Wherein R is ¹ Is H or C ₁ -C ₅ Alkyl radical, nAre numbers from 1 to 10.

An exemplary urethane acrylate oligomer is represented by the following formula (I):

wherein:

a is derived from one or more polyols having a molecular weight of less than about 30,000g/mol, optionally less than about 5,000g/mol, optionally less than about 2,000g/mol; optionally a molecular weight greater than about 500g/mol;

n is an integer of 1 to 20; and

m is an integer of 0 to 20.

These oligomers and their methods of manufacture are set forth in WO 2019/070587, which is incorporated herein by reference.

As used herein, the term (meth) acrylic acid or (meth) acrylate refers to acrylic acid or methacrylic acid, esters of acrylic acid or methacrylic acid, and salts, amides, and other suitable derivatives of acrylic acid or methacrylic acid, and mixtures thereof.

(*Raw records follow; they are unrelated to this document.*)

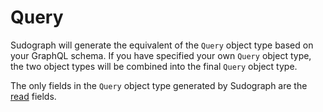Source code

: # Query

Sudograph will generate the equivalent of the `Query` object type based on your GraphQL schema. If you have specified your own `Query` object type, the two object types will be combined into the final `Query` object type.

The only fields in the `Query` object type generated by Sudograph are the [read](./generated-schema-query-read.md) fields.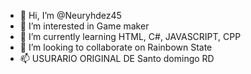 - 👋 Hi, I’m @Neuryhdez45
- 👀 I’m interested in Game maker
- 🌱 I’m currently learning HTML, C#, JAVASCRIPT, CPP
- 💞️ I’m looking to collaborate on Rainbown State
- 📫 USURARIO ORIGINAL DE Santo domingo RD

<!---
Neuryhdez45/Neuryhdez45 is a ✨ special ✨ repository because its `README.md` (this file) appears on your GitHub profile.
You can click the Preview link to take a look at your changes.
--->
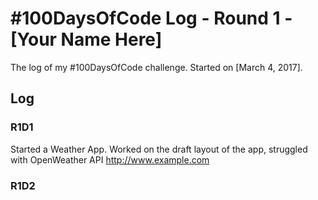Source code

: # #100DaysOfCode Log - Round 1 - [Your Name Here]

The log of my #100DaysOfCode challenge. Started on [March 4, 2017].

## Log

### R1D1 
Started a Weather App. Worked on the draft layout of the app, struggled with OpenWeather API http://www.example.com

### R1D2
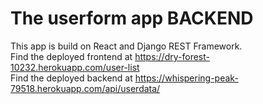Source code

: # The userform app BACKEND

This app is build on React and Django REST Framework.  
Find the deployed frontend at https://dry-forest-10232.herokuapp.com/user-list  
Find the deployed backend at https://whispering-peak-79518.herokuapp.com/api/userdata/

Illustrative examples of suitable (meth) acrylic monomers include, but are not limited to, the following methacrylates: methyl methacrylate, ethyl methacrylate, N-propyl methacrylate, N-Butyl Methacrylate (BMA), isopropyl methacrylate, isobutyl methacrylate, N-pentyl methacrylate, N-hexyl methacrylate, isoamyl methacrylate, 2-hydroxyethyl methacrylate, 2-hydroxypropyl methacrylate, N-dimethylaminoethyl methacrylate, N-diethylaminoethyl methacrylate, t-butylaminoethyl methacrylate, 2-sulfoethyl methacrylate, trifluoroethyl methacrylate, glycidyl Methacrylate (GMA), benzyl methacrylate, 2-N-butoxyethyl methacrylate, 2-chloroethyl methacrylate, sec-butyl methacrylate, t-butyl methacrylate, 2-ethylbutyl methacrylate, cinnamyl methacrylate, crotyl methacrylate, cyclohexyl methacrylate, cyclopentyl methacrylate, 2-ethoxyethyl methacrylate, furfuryl methacrylate, hexafluoroisopropyl methacrylate, methallyl methacrylate, 3-methoxybutyl methacrylate, 2-nitro-2-phenyl methacrylate, N-octyl methacrylate, 2-ethylpropyl methacrylate, tetrahydropropyl methacrylate, 2-tetrahydrofurfuryl methacrylate, and tetrahydrofurfuryl methacrylate. Examples of suitable acrylates include, but are not limited to, methyl acrylate, ethyl acrylate, N-propyl acrylate, isopropyl acrylate, N-Butyl Acrylate (BA), N-decyl acrylate, isobutyl acrylate, N-pentyl acrylate, N-hexyl acrylate, isopentyl acrylate, 2-hydroxyethyl acrylate, 2-hydroxypropyl acrylate, N-dimethylaminoethyl acrylate, N-diethylaminoethyl acrylate, t-butylaminoethyl acrylate, 2-sulfoethyl acrylate, trifluoroethyl acrylate, glycidyl acrylate, benzyl acrylate, allyl acrylate, N-butoxyethyl 2 acrylate, 2-chloroethyl acrylate, sec-butyl acrylate, t-butyl acrylate, 2-ethylbutyl acrylate, cinnamyl acrylate, crotyl acrylate, cyclohexyl acrylate, cyclopentyl acrylate, 2-ethoxyfurfuryl acrylate, hexafluoroisopropyl acrylate, methallyl acrylate, 3-methoxybutyl acrylate, 2-nitro-2-methylpropyl acrylate, N-octyl acrylate, 2-ethylhexyl acrylate, 2-phenoxyethyl acrylate, 2-phenylethyl acrylate, phenyl acrylate, propargyl acrylate, tetrahydropyranyl acrylate, and tetrahydropyranyl acrylate.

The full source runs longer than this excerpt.